* [EXTRACTED MATERIAL]:
[Start of section]
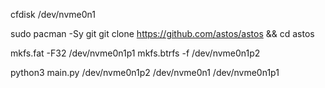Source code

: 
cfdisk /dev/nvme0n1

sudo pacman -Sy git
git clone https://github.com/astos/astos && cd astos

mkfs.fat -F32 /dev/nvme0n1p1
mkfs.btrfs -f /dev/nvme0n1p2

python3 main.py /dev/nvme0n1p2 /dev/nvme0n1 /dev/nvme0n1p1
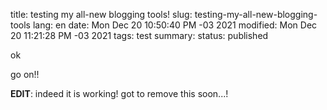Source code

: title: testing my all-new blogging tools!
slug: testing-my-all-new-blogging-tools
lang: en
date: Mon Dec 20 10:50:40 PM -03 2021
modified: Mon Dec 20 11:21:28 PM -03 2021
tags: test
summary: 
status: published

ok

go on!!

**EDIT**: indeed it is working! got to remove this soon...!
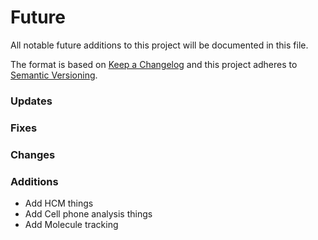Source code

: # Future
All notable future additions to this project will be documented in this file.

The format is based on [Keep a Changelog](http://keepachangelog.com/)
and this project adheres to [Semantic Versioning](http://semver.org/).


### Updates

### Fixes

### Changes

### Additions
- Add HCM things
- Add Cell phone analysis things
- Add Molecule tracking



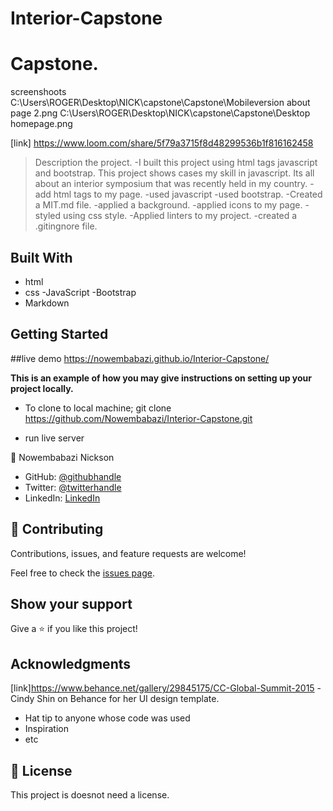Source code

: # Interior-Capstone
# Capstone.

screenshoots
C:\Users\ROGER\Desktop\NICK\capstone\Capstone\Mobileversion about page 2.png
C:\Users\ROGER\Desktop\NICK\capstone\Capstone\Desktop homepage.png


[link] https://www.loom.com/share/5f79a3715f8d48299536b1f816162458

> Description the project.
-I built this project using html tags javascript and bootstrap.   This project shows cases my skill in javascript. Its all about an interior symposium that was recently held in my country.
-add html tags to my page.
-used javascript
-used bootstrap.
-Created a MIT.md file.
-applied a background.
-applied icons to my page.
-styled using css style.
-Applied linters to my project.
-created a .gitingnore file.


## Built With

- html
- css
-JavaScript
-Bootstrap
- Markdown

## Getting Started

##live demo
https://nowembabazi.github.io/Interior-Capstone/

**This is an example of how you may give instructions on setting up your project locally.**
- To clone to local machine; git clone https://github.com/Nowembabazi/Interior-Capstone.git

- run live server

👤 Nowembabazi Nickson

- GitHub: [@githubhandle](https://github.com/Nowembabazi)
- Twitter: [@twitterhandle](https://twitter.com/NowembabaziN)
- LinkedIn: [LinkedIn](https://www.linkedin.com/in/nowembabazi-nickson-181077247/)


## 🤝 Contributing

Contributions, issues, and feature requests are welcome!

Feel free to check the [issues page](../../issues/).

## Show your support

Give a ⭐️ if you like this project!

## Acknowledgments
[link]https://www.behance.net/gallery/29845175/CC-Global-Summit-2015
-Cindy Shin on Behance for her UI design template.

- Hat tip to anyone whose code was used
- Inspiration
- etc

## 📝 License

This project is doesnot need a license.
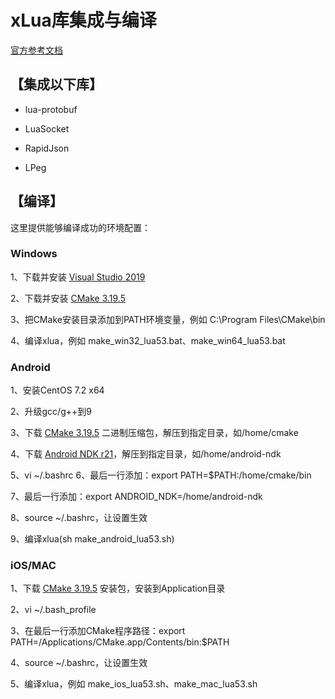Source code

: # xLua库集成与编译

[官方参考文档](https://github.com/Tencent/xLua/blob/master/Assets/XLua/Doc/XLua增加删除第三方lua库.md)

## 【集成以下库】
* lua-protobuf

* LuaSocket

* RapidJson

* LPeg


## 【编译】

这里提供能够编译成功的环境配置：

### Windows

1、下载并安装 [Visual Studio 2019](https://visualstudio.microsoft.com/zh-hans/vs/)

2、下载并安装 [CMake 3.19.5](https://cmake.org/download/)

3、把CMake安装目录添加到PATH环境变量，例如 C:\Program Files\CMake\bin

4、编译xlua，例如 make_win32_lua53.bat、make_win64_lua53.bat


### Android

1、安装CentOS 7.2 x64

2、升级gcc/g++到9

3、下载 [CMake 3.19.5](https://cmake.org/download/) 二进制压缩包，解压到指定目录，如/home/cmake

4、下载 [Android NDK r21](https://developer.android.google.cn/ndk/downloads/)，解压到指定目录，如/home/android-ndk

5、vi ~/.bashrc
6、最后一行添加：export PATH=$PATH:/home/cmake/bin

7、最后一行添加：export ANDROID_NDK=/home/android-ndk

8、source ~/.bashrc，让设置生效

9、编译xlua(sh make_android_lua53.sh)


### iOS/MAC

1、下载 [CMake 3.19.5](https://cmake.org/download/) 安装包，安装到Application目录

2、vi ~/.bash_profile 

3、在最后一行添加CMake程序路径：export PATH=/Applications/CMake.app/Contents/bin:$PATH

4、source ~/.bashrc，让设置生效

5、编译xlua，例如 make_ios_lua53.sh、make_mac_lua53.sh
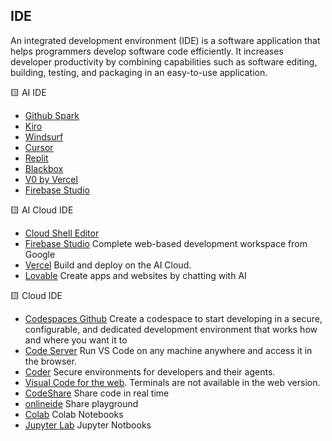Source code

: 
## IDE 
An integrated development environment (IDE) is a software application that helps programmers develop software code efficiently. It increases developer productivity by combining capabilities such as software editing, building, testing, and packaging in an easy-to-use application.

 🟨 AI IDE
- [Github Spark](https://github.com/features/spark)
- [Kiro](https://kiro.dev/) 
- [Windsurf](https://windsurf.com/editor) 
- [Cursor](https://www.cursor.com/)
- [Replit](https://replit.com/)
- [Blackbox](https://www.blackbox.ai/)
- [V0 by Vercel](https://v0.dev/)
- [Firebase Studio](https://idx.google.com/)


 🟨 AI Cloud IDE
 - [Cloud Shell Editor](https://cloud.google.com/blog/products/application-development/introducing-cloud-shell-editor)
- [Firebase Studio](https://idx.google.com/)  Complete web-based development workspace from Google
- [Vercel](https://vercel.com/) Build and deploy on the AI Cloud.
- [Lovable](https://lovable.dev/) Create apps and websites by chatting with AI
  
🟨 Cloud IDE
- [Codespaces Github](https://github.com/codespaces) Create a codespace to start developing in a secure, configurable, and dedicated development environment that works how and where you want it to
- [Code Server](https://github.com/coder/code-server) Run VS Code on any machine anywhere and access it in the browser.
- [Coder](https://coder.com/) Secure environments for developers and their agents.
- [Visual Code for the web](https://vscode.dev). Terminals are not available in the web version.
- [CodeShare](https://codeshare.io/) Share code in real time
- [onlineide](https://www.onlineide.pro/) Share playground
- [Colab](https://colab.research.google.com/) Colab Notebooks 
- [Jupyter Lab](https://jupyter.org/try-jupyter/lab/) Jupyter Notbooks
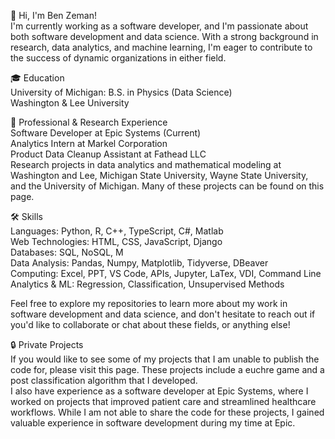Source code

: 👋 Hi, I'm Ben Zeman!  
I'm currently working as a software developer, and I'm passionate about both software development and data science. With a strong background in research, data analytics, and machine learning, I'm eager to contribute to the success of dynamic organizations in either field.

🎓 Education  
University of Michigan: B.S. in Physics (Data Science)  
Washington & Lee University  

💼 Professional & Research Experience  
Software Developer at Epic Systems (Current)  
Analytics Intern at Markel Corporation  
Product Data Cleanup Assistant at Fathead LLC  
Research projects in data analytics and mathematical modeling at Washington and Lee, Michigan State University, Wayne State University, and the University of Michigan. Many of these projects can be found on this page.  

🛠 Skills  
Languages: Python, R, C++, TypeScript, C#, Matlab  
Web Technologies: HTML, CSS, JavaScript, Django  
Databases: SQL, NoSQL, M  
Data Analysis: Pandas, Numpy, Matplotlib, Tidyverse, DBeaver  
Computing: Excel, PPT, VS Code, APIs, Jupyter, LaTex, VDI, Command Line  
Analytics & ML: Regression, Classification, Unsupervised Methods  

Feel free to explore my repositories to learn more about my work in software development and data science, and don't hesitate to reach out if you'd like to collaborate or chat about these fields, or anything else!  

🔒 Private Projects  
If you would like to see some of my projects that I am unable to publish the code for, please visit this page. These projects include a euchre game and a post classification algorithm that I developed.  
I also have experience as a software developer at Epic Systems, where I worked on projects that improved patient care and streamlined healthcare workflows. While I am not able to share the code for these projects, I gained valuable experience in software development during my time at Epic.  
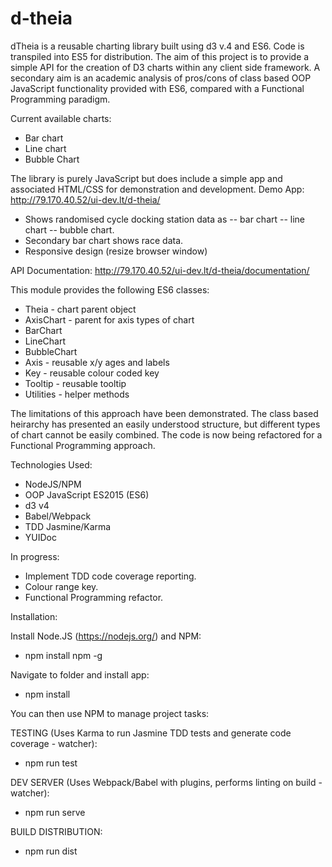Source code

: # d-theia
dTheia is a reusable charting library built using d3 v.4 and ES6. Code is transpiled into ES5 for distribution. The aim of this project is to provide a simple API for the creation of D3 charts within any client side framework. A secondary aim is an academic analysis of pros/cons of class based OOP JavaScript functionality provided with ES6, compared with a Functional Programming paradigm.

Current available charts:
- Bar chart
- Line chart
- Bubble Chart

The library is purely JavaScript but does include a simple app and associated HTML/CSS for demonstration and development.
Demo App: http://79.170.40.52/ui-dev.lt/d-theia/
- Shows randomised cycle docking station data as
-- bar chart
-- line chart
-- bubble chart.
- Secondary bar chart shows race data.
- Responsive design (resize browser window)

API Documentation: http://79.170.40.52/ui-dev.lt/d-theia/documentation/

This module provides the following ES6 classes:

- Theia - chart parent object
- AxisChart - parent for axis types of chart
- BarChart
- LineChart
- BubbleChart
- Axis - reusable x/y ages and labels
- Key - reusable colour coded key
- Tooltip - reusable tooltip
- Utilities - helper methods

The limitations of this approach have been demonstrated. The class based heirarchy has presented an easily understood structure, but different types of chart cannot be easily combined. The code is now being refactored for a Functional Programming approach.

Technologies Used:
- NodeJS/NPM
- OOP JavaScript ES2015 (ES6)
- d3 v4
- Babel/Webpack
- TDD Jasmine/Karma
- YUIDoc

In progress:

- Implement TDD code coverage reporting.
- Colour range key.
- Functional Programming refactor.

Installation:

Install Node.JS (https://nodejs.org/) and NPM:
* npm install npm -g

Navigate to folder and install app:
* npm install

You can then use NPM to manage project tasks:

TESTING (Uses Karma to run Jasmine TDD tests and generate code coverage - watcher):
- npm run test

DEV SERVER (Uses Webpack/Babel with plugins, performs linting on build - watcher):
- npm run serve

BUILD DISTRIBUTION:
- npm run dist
[End of section]
* [TASK TO COMPLETE]: If a line in the data holds the string "Karma", copy that line.

* [RESPONSE BOX]:
- TDD Jasmine/Karma
TESTING (Uses Karma to run Jasmine TDD tests and generate code coverage - watcher):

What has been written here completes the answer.